[Opening Given information section]
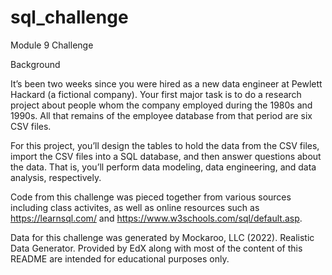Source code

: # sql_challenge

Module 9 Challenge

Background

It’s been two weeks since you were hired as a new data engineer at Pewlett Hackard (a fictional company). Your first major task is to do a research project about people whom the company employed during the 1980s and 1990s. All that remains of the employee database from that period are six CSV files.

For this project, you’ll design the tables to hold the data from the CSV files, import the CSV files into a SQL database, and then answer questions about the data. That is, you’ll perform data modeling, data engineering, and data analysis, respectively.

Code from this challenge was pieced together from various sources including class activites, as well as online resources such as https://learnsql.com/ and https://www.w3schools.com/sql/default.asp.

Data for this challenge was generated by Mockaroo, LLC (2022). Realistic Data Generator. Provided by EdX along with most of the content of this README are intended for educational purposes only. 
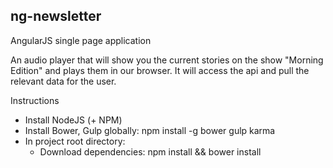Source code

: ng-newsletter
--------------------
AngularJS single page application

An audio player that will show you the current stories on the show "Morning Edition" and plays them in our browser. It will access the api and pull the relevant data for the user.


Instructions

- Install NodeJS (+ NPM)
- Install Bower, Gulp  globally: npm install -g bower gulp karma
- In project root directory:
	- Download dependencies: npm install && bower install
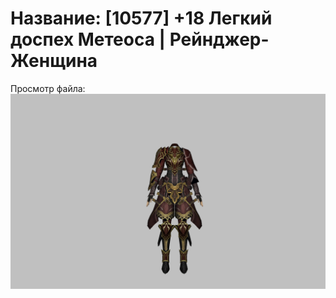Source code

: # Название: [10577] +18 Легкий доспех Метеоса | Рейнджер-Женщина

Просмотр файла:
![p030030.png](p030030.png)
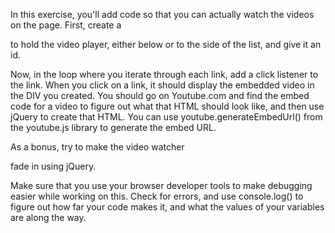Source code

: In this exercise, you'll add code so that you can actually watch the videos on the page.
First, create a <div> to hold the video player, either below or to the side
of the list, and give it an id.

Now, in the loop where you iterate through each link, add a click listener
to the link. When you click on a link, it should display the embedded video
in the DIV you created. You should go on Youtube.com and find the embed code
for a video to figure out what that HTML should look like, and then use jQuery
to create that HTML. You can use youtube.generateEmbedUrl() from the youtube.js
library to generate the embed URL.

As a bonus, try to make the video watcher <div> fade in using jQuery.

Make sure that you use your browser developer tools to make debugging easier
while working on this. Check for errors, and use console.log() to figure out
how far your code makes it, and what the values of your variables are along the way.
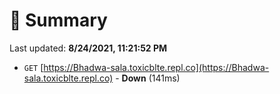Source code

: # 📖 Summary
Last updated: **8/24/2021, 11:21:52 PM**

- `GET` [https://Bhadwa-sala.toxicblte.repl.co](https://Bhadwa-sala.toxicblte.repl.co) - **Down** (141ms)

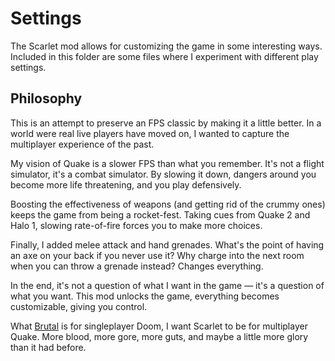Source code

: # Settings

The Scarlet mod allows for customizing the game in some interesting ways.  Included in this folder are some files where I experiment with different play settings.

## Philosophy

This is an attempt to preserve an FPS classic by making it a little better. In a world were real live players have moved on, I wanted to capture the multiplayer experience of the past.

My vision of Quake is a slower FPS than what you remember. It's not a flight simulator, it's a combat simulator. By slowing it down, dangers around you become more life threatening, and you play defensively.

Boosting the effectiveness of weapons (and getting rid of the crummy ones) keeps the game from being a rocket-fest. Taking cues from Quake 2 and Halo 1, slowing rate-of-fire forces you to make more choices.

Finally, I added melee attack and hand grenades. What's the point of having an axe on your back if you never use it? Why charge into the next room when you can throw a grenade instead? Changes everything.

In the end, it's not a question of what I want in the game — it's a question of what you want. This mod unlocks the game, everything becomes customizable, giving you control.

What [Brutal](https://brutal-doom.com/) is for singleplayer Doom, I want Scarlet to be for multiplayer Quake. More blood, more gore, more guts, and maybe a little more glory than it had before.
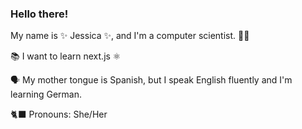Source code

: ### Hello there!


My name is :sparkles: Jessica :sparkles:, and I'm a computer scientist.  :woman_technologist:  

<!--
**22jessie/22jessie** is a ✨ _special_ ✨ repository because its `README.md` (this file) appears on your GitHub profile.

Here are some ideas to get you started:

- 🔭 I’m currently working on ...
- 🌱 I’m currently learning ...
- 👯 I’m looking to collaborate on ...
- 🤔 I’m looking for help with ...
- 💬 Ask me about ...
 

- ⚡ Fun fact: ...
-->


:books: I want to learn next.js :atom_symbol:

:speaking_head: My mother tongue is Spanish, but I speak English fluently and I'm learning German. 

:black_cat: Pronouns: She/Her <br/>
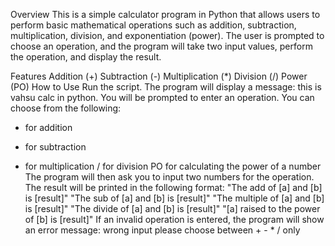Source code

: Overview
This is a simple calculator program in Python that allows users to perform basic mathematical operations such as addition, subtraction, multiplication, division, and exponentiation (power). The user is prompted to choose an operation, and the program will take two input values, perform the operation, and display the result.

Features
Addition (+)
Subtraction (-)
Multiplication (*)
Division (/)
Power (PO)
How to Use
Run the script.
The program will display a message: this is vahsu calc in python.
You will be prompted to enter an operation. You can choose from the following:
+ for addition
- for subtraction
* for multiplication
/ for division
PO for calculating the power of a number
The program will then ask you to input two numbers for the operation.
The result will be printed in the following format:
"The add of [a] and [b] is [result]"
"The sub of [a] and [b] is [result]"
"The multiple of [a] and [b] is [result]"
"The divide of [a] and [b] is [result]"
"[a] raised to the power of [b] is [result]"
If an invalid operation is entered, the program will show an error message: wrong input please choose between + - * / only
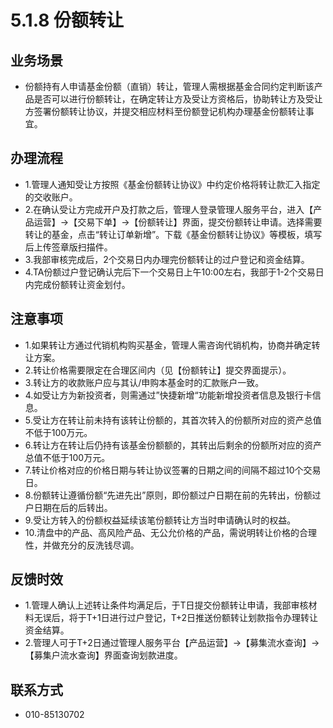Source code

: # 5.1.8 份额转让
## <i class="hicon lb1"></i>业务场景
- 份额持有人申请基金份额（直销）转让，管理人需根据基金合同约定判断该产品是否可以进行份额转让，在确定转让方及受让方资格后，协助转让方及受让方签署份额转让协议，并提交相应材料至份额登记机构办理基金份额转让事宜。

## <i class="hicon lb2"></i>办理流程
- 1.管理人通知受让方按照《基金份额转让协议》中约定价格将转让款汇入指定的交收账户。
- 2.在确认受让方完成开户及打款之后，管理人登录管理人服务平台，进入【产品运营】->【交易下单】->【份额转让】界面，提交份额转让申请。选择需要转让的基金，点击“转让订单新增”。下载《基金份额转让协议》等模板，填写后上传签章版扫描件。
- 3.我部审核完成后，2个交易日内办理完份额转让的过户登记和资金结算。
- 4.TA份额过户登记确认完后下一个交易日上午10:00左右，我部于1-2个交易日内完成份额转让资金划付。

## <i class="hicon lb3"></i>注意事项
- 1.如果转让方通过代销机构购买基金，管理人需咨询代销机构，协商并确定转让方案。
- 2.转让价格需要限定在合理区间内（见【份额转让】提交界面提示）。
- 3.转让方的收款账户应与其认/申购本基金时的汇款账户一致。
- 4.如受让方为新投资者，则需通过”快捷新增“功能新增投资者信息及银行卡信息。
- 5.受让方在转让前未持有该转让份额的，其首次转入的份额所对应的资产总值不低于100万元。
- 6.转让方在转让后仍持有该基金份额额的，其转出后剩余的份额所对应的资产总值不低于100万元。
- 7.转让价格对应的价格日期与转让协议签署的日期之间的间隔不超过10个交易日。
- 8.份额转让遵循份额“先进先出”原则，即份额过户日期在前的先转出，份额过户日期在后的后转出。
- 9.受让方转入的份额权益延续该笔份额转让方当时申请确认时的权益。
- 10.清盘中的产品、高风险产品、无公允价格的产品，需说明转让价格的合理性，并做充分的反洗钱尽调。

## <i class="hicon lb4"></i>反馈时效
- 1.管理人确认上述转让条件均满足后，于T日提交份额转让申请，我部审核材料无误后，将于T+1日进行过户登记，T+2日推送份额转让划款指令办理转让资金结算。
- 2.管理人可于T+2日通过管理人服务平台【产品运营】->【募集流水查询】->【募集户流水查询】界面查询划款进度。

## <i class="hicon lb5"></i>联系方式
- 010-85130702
[Closing Given information section]
* Aim of the task
Find each line in the records that includes the word "learning". Report the total and nothing more.

* Exercise result
2